Though $\phi$ can be chosen at will. Some examples: [..]

Yes, your ∅ is the same as Poincare's l (see bottom of post #33). Thanks for that nice elaboration.

 

[Histspec]

Yes, your ∅ is the same as Poincare's l (see bottom of post #33). Thanks for that nice elaboration.

Or the same as Einstein's $\phi(v)$ in §3 of his 1905 paper.
http://www.fourmilab.ch/etexts/einstein/specrel/www/

See also Lorentz's 1904 paper, on page 822: $\left(\frac{1}{kl},\ \frac{1}{l},\ \frac{1}{l}\right)$
http://en.wikisource.org/wiki/Electromagnetic_phenomena

Or Wiki:
http://en.wikipedia.org/wiki/Michel...Length_contraction_and_Lorentz_transformation

 

[peterspencers]

ok... many thanks harrylin for taking the time to explain that too me :) I think I finally understand what you mean.

Also thanks to Histspec, I think you may have just answered my next question! I may need to ask for an intuitive explanation of exactly what you have done here.

I'd just quickly like to clear up something first in regards to harrylin's explanation. Firstly am I right in concluding that what you have just shown me tells us that my scenario is not a complete 'proof' of length contraction, time dilation? This being the case because within my example's set parameters, we are able to satisfy all of lights prerequisites with an infinite number of different length contractions available in both axis and in the presence of zero time dilation.

If my conclusion is correct then I would like to offer the following idea that I feel vindicates my example as an adequate proof of TD, LC...

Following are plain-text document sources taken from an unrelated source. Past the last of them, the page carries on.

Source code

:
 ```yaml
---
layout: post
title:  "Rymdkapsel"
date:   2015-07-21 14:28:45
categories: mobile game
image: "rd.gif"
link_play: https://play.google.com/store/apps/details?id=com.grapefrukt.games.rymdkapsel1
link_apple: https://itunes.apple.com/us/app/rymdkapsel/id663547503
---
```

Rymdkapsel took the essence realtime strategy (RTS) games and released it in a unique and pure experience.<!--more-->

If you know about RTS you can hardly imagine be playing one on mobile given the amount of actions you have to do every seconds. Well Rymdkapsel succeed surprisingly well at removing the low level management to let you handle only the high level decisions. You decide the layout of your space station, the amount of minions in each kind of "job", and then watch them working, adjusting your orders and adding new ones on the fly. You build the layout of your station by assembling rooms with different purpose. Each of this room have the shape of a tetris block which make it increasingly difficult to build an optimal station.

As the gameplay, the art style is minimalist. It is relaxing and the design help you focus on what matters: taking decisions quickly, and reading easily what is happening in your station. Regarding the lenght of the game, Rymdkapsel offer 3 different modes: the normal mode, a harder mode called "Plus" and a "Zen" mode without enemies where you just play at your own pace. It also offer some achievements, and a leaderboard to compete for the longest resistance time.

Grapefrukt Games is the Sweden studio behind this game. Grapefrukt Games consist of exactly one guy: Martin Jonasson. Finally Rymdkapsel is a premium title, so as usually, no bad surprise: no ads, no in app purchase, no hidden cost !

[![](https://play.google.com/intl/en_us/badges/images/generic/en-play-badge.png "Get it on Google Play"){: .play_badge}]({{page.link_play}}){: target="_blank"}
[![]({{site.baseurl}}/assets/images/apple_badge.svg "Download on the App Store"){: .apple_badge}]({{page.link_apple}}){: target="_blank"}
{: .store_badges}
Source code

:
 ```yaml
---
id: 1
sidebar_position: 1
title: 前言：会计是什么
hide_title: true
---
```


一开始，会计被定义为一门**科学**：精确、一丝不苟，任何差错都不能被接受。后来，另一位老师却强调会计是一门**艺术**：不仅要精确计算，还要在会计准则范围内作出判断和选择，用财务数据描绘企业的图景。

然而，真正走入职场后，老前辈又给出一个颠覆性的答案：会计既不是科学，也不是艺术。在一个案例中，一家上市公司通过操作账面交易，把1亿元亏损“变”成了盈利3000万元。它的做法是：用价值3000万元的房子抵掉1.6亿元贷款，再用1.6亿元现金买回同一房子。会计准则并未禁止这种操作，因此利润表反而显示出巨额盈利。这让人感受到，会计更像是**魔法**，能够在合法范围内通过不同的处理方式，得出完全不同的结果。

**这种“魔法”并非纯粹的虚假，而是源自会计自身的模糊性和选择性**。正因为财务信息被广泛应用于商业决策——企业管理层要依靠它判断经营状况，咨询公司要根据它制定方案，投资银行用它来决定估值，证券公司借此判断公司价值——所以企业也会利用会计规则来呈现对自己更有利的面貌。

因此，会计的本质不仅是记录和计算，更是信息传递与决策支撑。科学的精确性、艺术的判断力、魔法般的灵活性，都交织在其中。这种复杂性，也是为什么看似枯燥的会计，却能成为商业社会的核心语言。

I believe there are a number of unstated precepts, or prerequisites of nature, ontop of the ones already stated in regards to light, that your counter argument does not satisfy, but my original calculations do satisfy. These are...

Firstly, if we were to contract length on the vertical axis, then the example I have been given earlier, with the train and the tunnel; where in one frame of reference there is a crash, and in another no crash. Then we would be violating the continuity of reality. This seems to be a fairly solid precept of nature, ones equations must ensure that events in all frames of reference agree. (even if they don't agree on the order or timing of events, as shown in another train thought experiment where einstein shows how relativity can break the simultaneity of events) if something happens in one reference frame, then it must at some point also happen in another.

Secondly, If we are to contract length, then we must also dilate time and in a related fashion. Space, time and speed (as given in length, velocity and time in our example) are the way in which we understand movement. Without movement there is no time and space; and vise versa. If we imagined a universe where there was no movement whatsoever, there would be no time or space. As soon as something moves, time and space are born, so much as to say that they are all parts of the same whole. Speed = distance/time, Time = distance x speed. These basic high school equations follow this precept, if we alter the value of one, then the rest must reflect this; how can it be that other equations describing nature shouldn't have to follow this principle?

I appreciate that this is perhaps a little philosophical, although I do feel that the examples I have given are backed up as being 'necessary precepts to accurately describe nature' in other proven areas of physics.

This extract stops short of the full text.